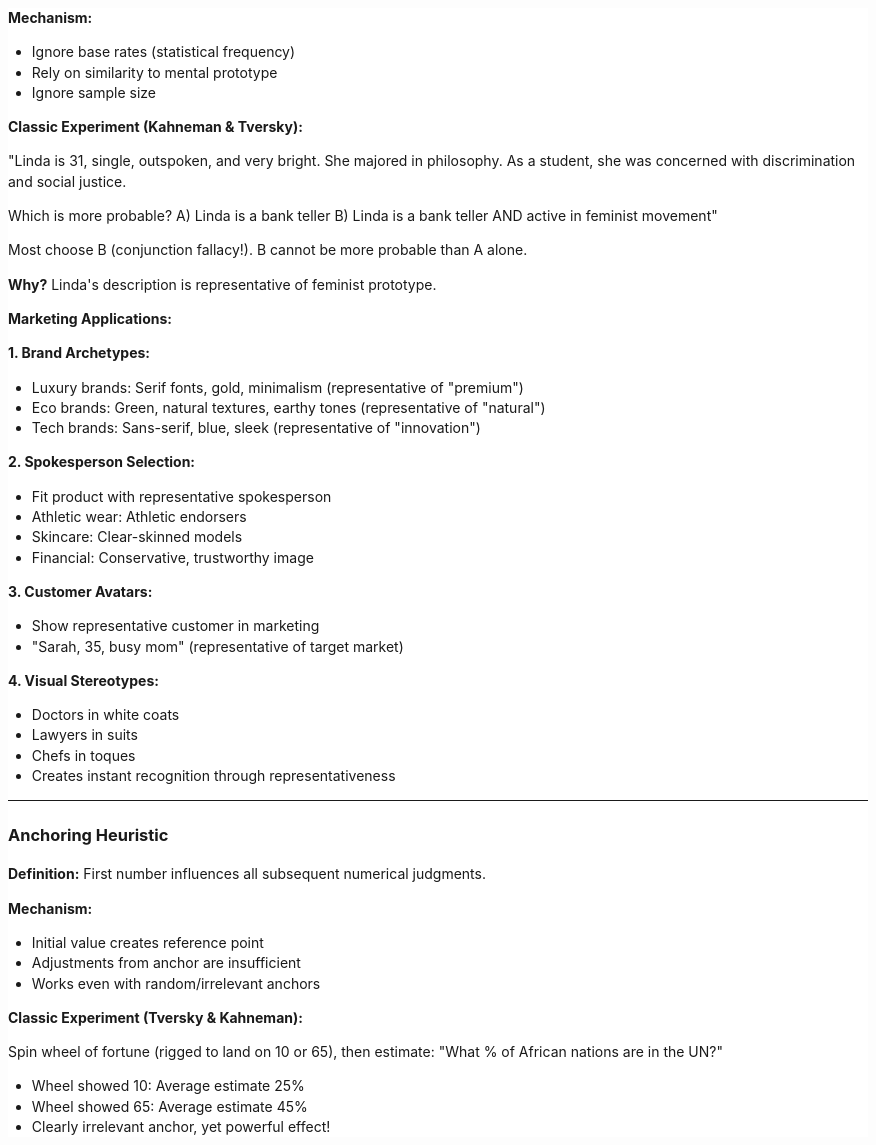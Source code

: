 **Mechanism:**
- Ignore base rates (statistical frequency)
- Rely on similarity to mental prototype
- Ignore sample size

**Classic Experiment (Kahneman & Tversky):**

"Linda is 31, single, outspoken, and very bright. She majored in philosophy. As a student, she was concerned with discrimination and social justice.

Which is more probable?
A) Linda is a bank teller
B) Linda is a bank teller AND active in feminist movement"

Most choose B (conjunction fallacy!). B cannot be more probable than A alone.

**Why?** Linda's description is representative of feminist prototype.

**Marketing Applications:**

**1. Brand Archetypes:**
- Luxury brands: Serif fonts, gold, minimalism (representative of "premium")
- Eco brands: Green, natural textures, earthy tones (representative of "natural")
- Tech brands: Sans-serif, blue, sleek (representative of "innovation")

**2. Spokesperson Selection:**
- Fit product with representative spokesperson
- Athletic wear: Athletic endorsers
- Skincare: Clear-skinned models
- Financial: Conservative, trustworthy image

**3. Customer Avatars:**
- Show representative customer in marketing
- "Sarah, 35, busy mom" (representative of target market)

**4. Visual Stereotypes:**
- Doctors in white coats
- Lawyers in suits
- Chefs in toques
- Creates instant recognition through representativeness

---

### Anchoring Heuristic

**Definition:** First number influences all subsequent numerical judgments.

**Mechanism:**
- Initial value creates reference point
- Adjustments from anchor are insufficient
- Works even with random/irrelevant anchors

**Classic Experiment (Tversky & Kahneman):**

Spin wheel of fortune (rigged to land on 10 or 65), then estimate:
"What % of African nations are in the UN?"

- Wheel showed 10: Average estimate 25%
- Wheel showed 65: Average estimate 45%
- Clearly irrelevant anchor, yet powerful effect!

**ASSIGNMENT**
The lines that mention the word "estimate" should be pulled from the records above.

**YOUR RESPONSE**
Spin wheel of fortune (rigged to land on 10 or 65), then estimate:
- Wheel showed 10: Average estimate 25%
- Wheel showed 65: Average estimate 45%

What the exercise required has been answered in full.